**Instructions for the task:** From the line containing "If the decision" to the line containing "multiple parts to" in the entries below, reproduce every line exactly, ends included. Nothing else belongs in the copy, and no pictures.

(Collected data)
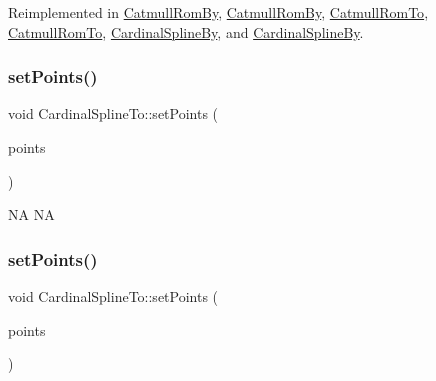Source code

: Reimplemented in \hyperlink{classCatmullRomBy_ab489930d039c543d5965637ed50420d3}{Catmull\+Rom\+By}, \hyperlink{classCatmullRomBy_a2f027f2c6627f98ffcc75a64ff6b0cd0}{Catmull\+Rom\+By}, \hyperlink{classCatmullRomTo_a4657e8372500bbf9faa339cde93d1610}{Catmull\+Rom\+To}, \hyperlink{classCatmullRomTo_ac3a4e10bb0ce746fc0dc76d804482bc3}{Catmull\+Rom\+To}, \hyperlink{classCardinalSplineBy_a565e7afdb1544698e29dda40a201ccae}{Cardinal\+Spline\+By}, and \hyperlink{classCardinalSplineBy_ac5084ddc681589404f2a26d52815344b}{Cardinal\+Spline\+By}.

\mbox{\label{classCardinalSplineTo_a303a067d9052d21a6ffc8004c174001b}} 
\subsubsection{\texorpdfstring{set\+Points()}{setPoints()}\hspace{0.1cm}{\footnotesize\ttfamily [1/2]}}
{\footnotesize\ttfamily void Cardinal\+Spline\+To\+::set\+Points (\begin{DoxyParamCaption}\item[{\hyperlink{classPointArray}{Point\+Array} $\ast$}]{points }\end{DoxyParamCaption})\hspace{0.3cm}{\ttfamily [inline]}}

NA  NA \mbox{\label{classCardinalSplineTo_a303a067d9052d21a6ffc8004c174001b}} 
\subsubsection{\texorpdfstring{set\+Points()}{setPoints()}\hspace{0.1cm}{\footnotesize\ttfamily [2/2]}}
{\footnotesize\ttfamily void Cardinal\+Spline\+To\+::set\+Points (\begin{DoxyParamCaption}\item[{\hyperlink{classPointArray}{Point\+Array} $\ast$}]{points }\end{DoxyParamCaption})\hspace{0.3cm}{\ttfamily [inline]}}

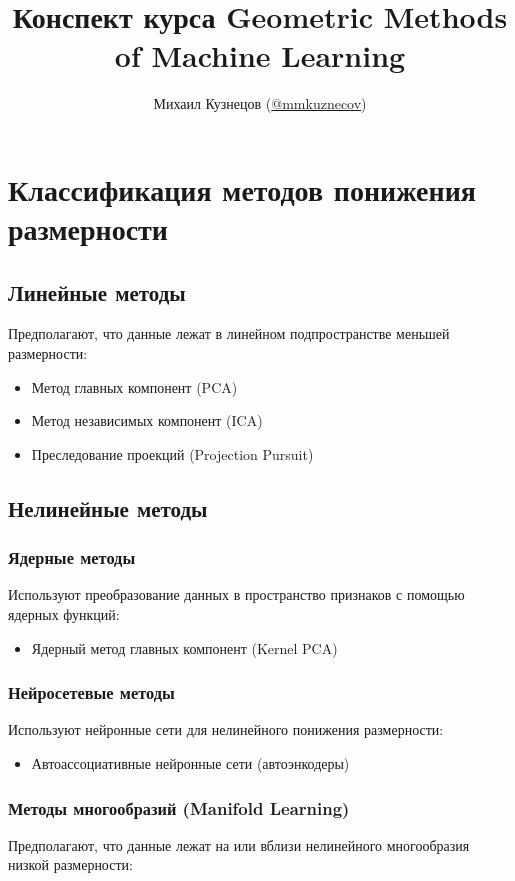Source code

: \documentclass[a4paper,12pt]{article}
\title{Конспект курса Geometric Methods of Machine Learning}
\author{Михаил Кузнецов (\href{https://github.com/mmkuznecov}{@mmkuznecov})}
\date{}
\begin{document}
\maketitle
\tableofcontents


\section{Классификация методов понижения размерности}

\subsection{Линейные методы}
Предполагают, что данные лежат в линейном подпространстве меньшей размерности:
\begin{itemize}
    \item Метод главных компонент (PCA)
    \item Метод независимых компонент (ICA)
    \item Преследование проекций (Projection Pursuit)
\end{itemize}

\subsection{Нелинейные методы}

\subsubsection{Ядерные методы}
Используют преобразование данных в пространство признаков с помощью ядерных функций:
\begin{itemize}
    \item Ядерный метод главных компонент (Kernel PCA)
\end{itemize}

\subsubsection{Нейросетевые методы}
Используют нейронные сети для нелинейного понижения размерности:
\begin{itemize}
    \item Автоассоциативные нейронные сети (автоэнкодеры)
\end{itemize}

\subsubsection{Методы многообразий (Manifold Learning)}
Предполагают, что данные лежат на или вблизи нелинейного многообразия низкой размерности:
\end{document}
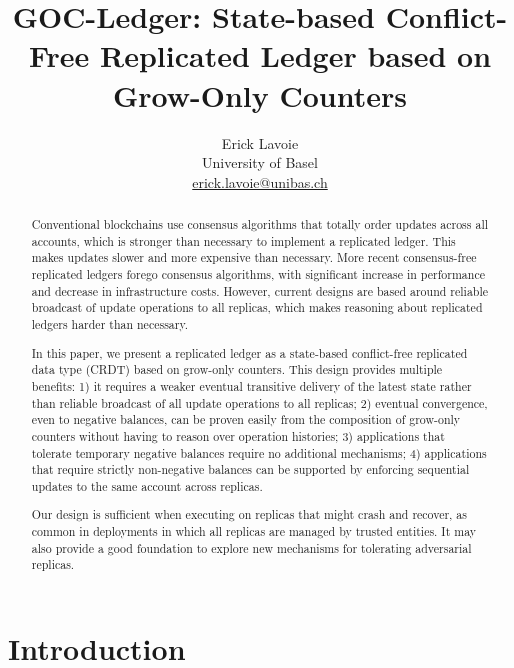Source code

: \documentclass[9pt, oneside]{article}   	%
\title{GOC-Ledger: State-based Conflict-Free Replicated Ledger based on Grow-Only Counters}
\author{Erick Lavoie \\
University of Basel \\
\href{mailto:erick.lavoie@unibas.ch}{erick.lavoie@unibas.ch}}
\begin{document}
\maketitle


\begin{abstract}
Conventional blockchains use consensus algorithms that totally order updates across all accounts, which is stronger than necessary to implement a replicated ledger. This makes updates slower and more expensive than necessary. More recent consensus-free replicated ledgers forego consensus algorithms, with significant increase in performance and decrease in infrastructure costs. However, current designs are based around reliable broadcast of update operations to all replicas, which makes reasoning about replicated ledgers harder than necessary.

In this paper, we present a replicated ledger as a state-based conflict-free replicated data type (CRDT) based on grow-only counters. This design provides multiple benefits: 1) it requires a weaker eventual transitive delivery of the latest state rather than reliable broadcast of all update operations to all replicas; 2) eventual convergence, even to negative balances, can be proven easily from the composition of grow-only counters without having to  reason over operation histories; 3) applications that tolerate temporary negative balances require no additional mechanisms; 4) applications that require strictly non-negative balances can be supported by enforcing sequential updates to the same account across replicas.

Our design is sufficient when executing on replicas that might crash and recover, as common in deployments in which all replicas are managed by trusted entities. It may also provide a good foundation to explore new mechanisms for tolerating adversarial replicas.
\end{abstract}

\section{Introduction}
\label{sec:introduction}
\end{document}
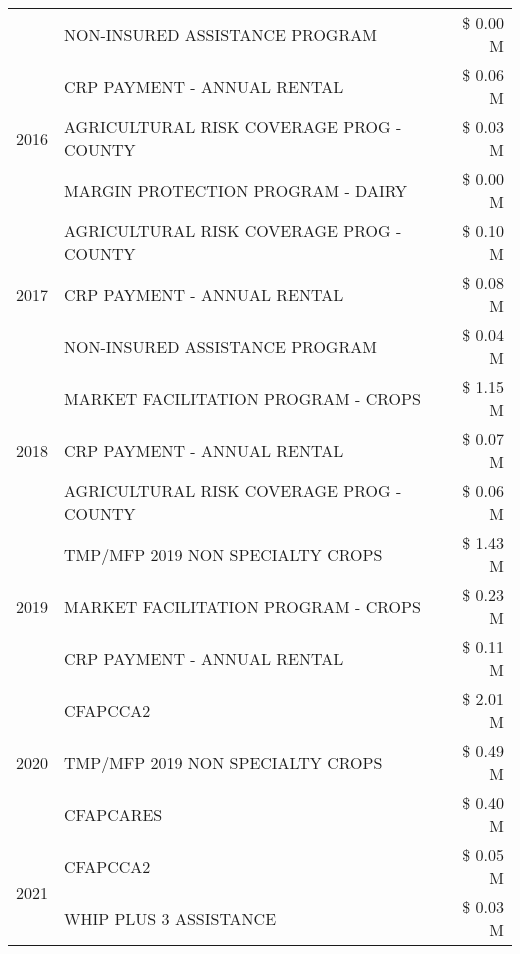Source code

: \begin{tabular}{llr}
 & NON-INSURED ASSISTANCE PROGRAM & \$ 0.00 M \\
\cline{1-3}
\multirow[t]{3}{*}{2016} & CRP PAYMENT - ANNUAL RENTAL & \$ 0.06 M \\
 & AGRICULTURAL RISK COVERAGE PROG - COUNTY & \$ 0.03 M \\
 & MARGIN PROTECTION PROGRAM - DAIRY & \$ 0.00 M \\
\cline{1-3}
\multirow[t]{3}{*}{2017} & AGRICULTURAL RISK COVERAGE PROG - COUNTY & \$ 0.10 M \\
 & CRP PAYMENT - ANNUAL RENTAL & \$ 0.08 M \\
 & NON-INSURED ASSISTANCE PROGRAM & \$ 0.04 M \\
\cline{1-3}
\multirow[t]{3}{*}{2018} & MARKET FACILITATION PROGRAM - CROPS & \$ 1.15 M \\
 & CRP PAYMENT - ANNUAL RENTAL & \$ 0.07 M \\
 & AGRICULTURAL RISK COVERAGE PROG - COUNTY & \$ 0.06 M \\
\cline{1-3}
\multirow[t]{3}{*}{2019} & TMP/MFP 2019 NON SPECIALTY CROPS & \$ 1.43 M \\
 & MARKET FACILITATION PROGRAM - CROPS & \$ 0.23 M \\
 & CRP PAYMENT - ANNUAL RENTAL & \$ 0.11 M \\
\cline{1-3}
\multirow[t]{3}{*}{2020} & CFAPCCA2 & \$ 2.01 M \\
 & TMP/MFP 2019 NON SPECIALTY CROPS & \$ 0.49 M \\
 & CFAPCARES & \$ 0.40 M \\
\cline{1-3}
\multirow[t]{2}{*}{2021} & CFAPCCA2 & \$ 0.05 M \\
 & WHIP PLUS 3 ASSISTANCE & \$ 0.03 M \\
\cline{1-3}
\bottomrule
\end{tabular}
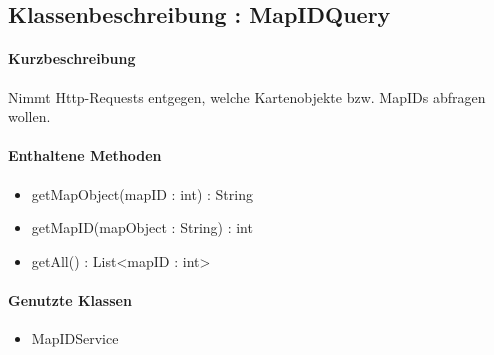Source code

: \subsection{Klassenbeschreibung : MapIDQuery}%
\paragraph*{Kurzbeschreibung}
Nimmt Http-Requests entgegen, welche Kartenobjekte bzw. MapIDs abfragen wollen.
\paragraph*{Enthaltene Methoden}
\begin{itemize}
    \item getMapObject(mapID : int) : String
    \item getMapID(mapObject : String) : int
    \item getAll() : List<mapID : int>
\end{itemize}
\paragraph*{Genutzte Klassen}
\begin{itemize}
    \item MapIDService
\end{itemize}

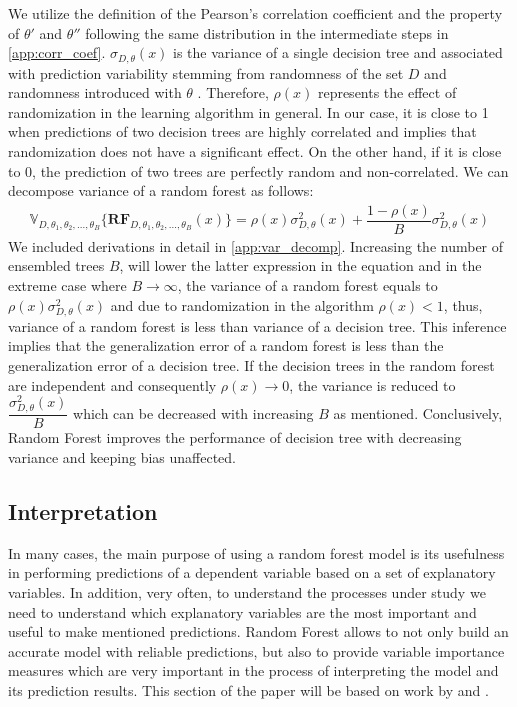 We utilize the definition of the Pearson's correlation coefficient and the property of $\theta'$ and $\theta''$ following 
the same distribution in the intermediate steps in \autoref{app:corr_coef}. 
$\sigma_{D, \theta}(x)$ is the variance of a single decision tree and 
associated with prediction variability stemming from randomness of the set $D$ 
and randomness introduced with $\theta$ \cite{louppe2014understanding}.
Therefore, $\rho(x)$ represents the effect of randomization in the learning algorithm in general.
In our case, it is close to 1 when predictions of two decision trees are highly correlated and implies that randomization 
does not have a significant effect. On the other hand, if it is close to 0, the prediction of two trees are perfectly random 
and non-correlated. We can decompose variance of a random forest as follows:
\begin{align}\label{eq:decomp_var}
\mathbb{V}_{D, \theta_{1}, \theta_{2},..., \theta_{B}}\{\boldsymbol{RF}_{D, \theta_{1},\theta_{2},..., \theta_{B}}(x) \}  = \rho(x)\sigma^2_{D,\theta}(x) + \dfrac{1-\rho(x)}{B}\sigma^2_{D,\theta}(x)
\end{align}
We included derivations in detail in \autoref{app:var_decomp}. 
Increasing the number of ensembled trees $B$, will lower the latter expression in the equation and in the extreme 
case where $B \rightarrow \infty $, the variance of a random forest equals to $\rho(x)\sigma^2_{D,\theta}(x)$ 
and due to randomization in the algorithm $\rho(x) < 1$, 
thus, variance of a random forest is less than variance of a decision tree. 
This inference implies that the generalization error of a random forest is less than the generalization error of a decision tree. 
If the decision trees in the random forest are independent 
and consequently $\rho(x) \rightarrow 0$, the variance is reduced to $\dfrac{\sigma^2_{D,\theta}(x)}{B}$ 
which can be decreased with increasing $B$ as mentioned. 
Conclusively, Random Forest improves the performance of decision tree with decreasing variance and keeping bias unaffected.

\subsection{Interpretation}
In many cases, the main purpose of using a random forest model is its usefulness in performing predictions of a dependent variable
based on a set of explanatory variables. In addition, very often, to understand the processes under study we need to understand
which explanatory variables are the most important and useful to make mentioned predictions. 
Random Forest allows to not only build an accurate model with reliable predictions, 
but also to provide variable importance measures which are very important in the process of interpreting the model and 
its prediction results. This section of the paper will be based on work by \cite{louppe2013understanding} 
and \cite{gerard2016foresttour}.

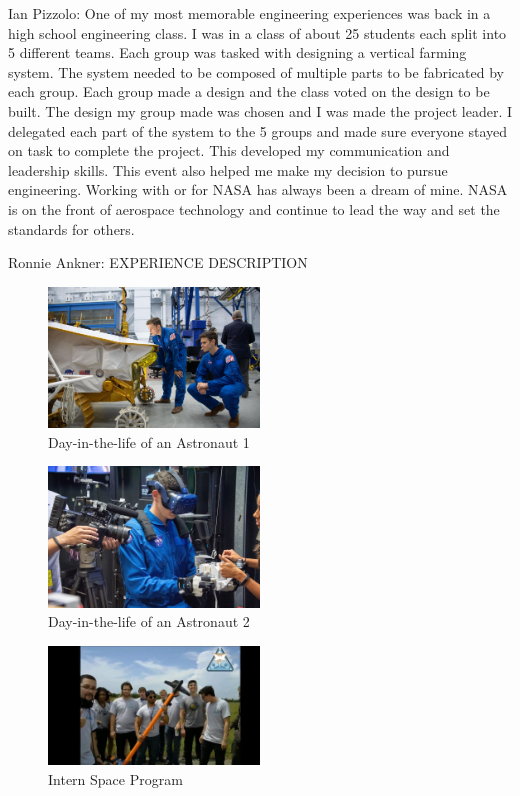\documentclass{article}
\begin{document}
Ian Pizzolo: One of my most memorable engineering experiences was back 
in a high school engineering class. I was in a class of about 25 
students each split into 5 different teams. Each group was tasked with 
designing a vertical farming system. The system needed to be composed of 
multiple parts to be fabricated by each group. Each group made a design 
and the class voted on the design to be built. The design my group made 
was chosen and I was made the project leader. I delegated each part of 
the system to the 5 groups and made sure everyone stayed on task to 
complete the project. This developed my communication and leadership 
skills. This event also helped me make my decision to pursue 
engineering. Working with or for NASA has always been a dream of mine. 
NASA is on the front of aerospace technology and continue to lead the 
way and set the standards for others.

Ronnie Ankner: EXPERIENCE DESCRIPTION

\begin{figure}[!htb]
  \centering
  \includegraphics[width=0.5\textwidth]{assets/staringatrover.jpg}
  \caption{Day-in-the-life of an Astronaut 1}
  \label{fig:staringatrover}
\end{figure}

\begin{figure}[!htb]
  \centering
  \includegraphics[width=0.5\textwidth]{assets/vrtest.png}
  \caption{Day-in-the-life of an Astronaut 2}
  \label{fig:vrtest}
\end{figure}

\begin{figure}[!htb]
  \centering
  \includegraphics[width=0.5\textwidth]{assets/ronnieandplane.png}
  \caption{Intern Space Program}
  \label{fig:ronnieandplane}
\end{figure}
\end{document}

**Answer for this exercise:**
If the decision trees in the random forest are independent 
and consequently $\rho(x) \rightarrow 0$, the variance is reduced to $\dfrac{\sigma^2_{D,\theta}(x)}{B}$ 
which can be decreased with increasing $B$ as mentioned. 
Conclusively, Random Forest improves the performance of decision tree with decreasing variance and keeping bias unaffected.

\subsection{Interpretation}
In many cases, the main purpose of using a random forest model is its usefulness in performing predictions of a dependent variable
based on a set of explanatory variables. In addition, very often, to understand the processes under study we need to understand
which explanatory variables are the most important and useful to make mentioned predictions. 
Random Forest allows to not only build an accurate model with reliable predictions, 
but also to provide variable importance measures which are very important in the process of interpreting the model and 
its prediction results. This section of the paper will be based on work by \cite{louppe2013understanding} 
and \cite{gerard2016foresttour}.

\documentclass{article}
\begin{document}
Ian Pizzolo: One of my most memorable engineering experiences was back 
in a high school engineering class. I was in a class of about 25 
students each split into 5 different teams. Each group was tasked with 
designing a vertical farming system. The system needed to be composed of 
multiple parts to be fabricated by each group. Each group made a design 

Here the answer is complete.